Stored data
━━━━━━━━━━━━━━━━━━━━━━━━━━━━━━

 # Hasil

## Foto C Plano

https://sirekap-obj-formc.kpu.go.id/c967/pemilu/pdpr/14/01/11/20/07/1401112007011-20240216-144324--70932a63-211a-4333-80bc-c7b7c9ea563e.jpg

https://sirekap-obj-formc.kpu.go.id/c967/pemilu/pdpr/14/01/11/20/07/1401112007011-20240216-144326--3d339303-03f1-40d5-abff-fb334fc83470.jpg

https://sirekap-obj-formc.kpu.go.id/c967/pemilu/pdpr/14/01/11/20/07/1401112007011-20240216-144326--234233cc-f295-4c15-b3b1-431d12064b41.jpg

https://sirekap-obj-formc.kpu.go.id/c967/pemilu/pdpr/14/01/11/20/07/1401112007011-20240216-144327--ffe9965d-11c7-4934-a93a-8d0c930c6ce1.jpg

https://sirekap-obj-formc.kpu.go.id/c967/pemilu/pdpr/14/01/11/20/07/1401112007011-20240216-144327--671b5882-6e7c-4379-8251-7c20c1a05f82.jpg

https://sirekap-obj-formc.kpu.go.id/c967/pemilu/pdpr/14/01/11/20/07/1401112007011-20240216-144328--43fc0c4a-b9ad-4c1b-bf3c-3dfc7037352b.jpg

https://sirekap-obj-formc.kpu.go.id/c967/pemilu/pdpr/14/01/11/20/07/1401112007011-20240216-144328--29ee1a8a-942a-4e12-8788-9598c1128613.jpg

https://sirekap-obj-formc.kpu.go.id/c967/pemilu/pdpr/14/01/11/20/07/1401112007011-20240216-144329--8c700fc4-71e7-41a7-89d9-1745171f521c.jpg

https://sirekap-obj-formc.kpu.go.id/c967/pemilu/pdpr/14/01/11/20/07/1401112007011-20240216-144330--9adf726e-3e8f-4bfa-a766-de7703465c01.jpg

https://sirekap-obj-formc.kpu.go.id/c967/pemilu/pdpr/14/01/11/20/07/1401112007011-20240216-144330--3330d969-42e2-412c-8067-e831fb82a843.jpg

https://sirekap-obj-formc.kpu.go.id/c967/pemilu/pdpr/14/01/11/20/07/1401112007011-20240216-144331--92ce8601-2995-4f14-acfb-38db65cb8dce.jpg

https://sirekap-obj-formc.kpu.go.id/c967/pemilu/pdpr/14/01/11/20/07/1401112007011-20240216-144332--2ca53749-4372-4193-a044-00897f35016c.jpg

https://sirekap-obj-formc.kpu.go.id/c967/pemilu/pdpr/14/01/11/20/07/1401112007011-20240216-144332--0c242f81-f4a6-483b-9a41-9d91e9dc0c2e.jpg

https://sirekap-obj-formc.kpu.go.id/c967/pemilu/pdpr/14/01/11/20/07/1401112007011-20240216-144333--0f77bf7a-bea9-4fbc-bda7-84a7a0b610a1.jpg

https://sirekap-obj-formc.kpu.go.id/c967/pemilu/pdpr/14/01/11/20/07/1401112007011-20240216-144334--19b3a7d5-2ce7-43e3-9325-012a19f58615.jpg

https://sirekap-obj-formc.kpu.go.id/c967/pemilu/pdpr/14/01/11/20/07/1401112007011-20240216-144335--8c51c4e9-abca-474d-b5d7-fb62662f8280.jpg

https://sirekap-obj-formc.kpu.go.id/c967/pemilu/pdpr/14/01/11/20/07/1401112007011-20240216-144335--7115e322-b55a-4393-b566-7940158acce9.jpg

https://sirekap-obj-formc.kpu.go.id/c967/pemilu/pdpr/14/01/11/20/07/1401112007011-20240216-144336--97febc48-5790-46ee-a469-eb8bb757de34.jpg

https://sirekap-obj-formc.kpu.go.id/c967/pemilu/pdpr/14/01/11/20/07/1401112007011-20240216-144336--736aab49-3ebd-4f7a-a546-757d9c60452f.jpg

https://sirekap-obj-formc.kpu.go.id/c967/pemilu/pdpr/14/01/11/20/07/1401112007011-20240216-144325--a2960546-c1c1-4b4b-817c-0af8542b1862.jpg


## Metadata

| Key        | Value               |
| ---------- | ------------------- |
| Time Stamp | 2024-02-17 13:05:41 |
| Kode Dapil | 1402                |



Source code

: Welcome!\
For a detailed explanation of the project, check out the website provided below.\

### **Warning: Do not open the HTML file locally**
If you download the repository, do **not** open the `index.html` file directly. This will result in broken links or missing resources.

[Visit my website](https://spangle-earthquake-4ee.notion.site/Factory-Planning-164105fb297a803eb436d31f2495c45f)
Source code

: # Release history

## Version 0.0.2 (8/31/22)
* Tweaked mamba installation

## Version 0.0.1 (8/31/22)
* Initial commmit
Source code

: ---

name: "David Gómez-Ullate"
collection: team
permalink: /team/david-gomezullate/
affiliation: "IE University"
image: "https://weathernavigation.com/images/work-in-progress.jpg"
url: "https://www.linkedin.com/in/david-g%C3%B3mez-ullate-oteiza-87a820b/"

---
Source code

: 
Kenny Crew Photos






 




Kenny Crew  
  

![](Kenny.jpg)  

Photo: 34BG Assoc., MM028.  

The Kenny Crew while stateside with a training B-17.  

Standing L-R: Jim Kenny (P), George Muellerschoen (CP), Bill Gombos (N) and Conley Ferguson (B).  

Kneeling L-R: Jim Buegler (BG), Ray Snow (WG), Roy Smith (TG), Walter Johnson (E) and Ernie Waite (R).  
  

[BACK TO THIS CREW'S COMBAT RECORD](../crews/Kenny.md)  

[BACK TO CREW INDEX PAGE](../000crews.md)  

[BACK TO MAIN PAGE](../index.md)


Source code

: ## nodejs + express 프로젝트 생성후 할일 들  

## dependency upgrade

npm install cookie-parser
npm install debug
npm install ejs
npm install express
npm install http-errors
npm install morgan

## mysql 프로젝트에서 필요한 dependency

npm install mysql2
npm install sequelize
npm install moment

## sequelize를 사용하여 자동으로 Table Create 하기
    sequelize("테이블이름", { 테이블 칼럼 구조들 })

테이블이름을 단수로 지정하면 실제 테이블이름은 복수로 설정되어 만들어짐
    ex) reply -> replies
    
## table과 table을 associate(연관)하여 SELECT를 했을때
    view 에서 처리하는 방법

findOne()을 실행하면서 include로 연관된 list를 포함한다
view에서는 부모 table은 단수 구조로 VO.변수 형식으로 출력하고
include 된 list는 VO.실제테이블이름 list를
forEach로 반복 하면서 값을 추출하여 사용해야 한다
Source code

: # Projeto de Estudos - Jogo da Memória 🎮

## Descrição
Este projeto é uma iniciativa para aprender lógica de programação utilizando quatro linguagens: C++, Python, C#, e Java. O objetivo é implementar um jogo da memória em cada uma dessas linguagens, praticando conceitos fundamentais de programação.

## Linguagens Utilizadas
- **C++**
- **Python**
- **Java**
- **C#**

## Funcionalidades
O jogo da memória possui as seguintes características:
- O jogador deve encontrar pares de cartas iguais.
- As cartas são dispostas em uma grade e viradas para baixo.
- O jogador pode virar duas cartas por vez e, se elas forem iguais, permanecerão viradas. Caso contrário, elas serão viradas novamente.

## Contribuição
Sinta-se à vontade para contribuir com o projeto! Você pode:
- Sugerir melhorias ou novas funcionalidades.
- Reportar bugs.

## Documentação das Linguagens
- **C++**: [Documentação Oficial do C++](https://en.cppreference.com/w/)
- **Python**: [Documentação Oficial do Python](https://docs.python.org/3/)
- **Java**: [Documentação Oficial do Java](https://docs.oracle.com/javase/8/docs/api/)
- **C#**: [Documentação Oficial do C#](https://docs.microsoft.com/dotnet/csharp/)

━━━━━━━━━━━━━━━━━━━━━━━━━━━━━━

**PROMPT:**
Among the entries above, the line containing "## sequelize를 사용하여 자동으로 Table Create 하기", the line containing "## Descrição", and all lines between them are to be restated word for word; nothing else belongs in the reply.

**EXERCISE RESPONSE:**
## sequelize를 사용하여 자동으로 Table Create 하기
    sequelize("테이블이름", { 테이블 칼럼 구조들 })

테이블이름을 단수로 지정하면 실제 테이블이름은 복수로 설정되어 만들어짐
    ex) reply -> replies
    
## table과 table을 associate(연관)하여 SELECT를 했을때
    view 에서 처리하는 방법

findOne()을 실행하면서 include로 연관된 list를 포함한다
view에서는 부모 table은 단수 구조로 VO.변수 형식으로 출력하고
include 된 list는 VO.실제테이블이름 list를
forEach로 반복 하면서 값을 추출하여 사용해야 한다
Source code

: # Projeto de Estudos - Jogo da Memória 🎮

## Descrição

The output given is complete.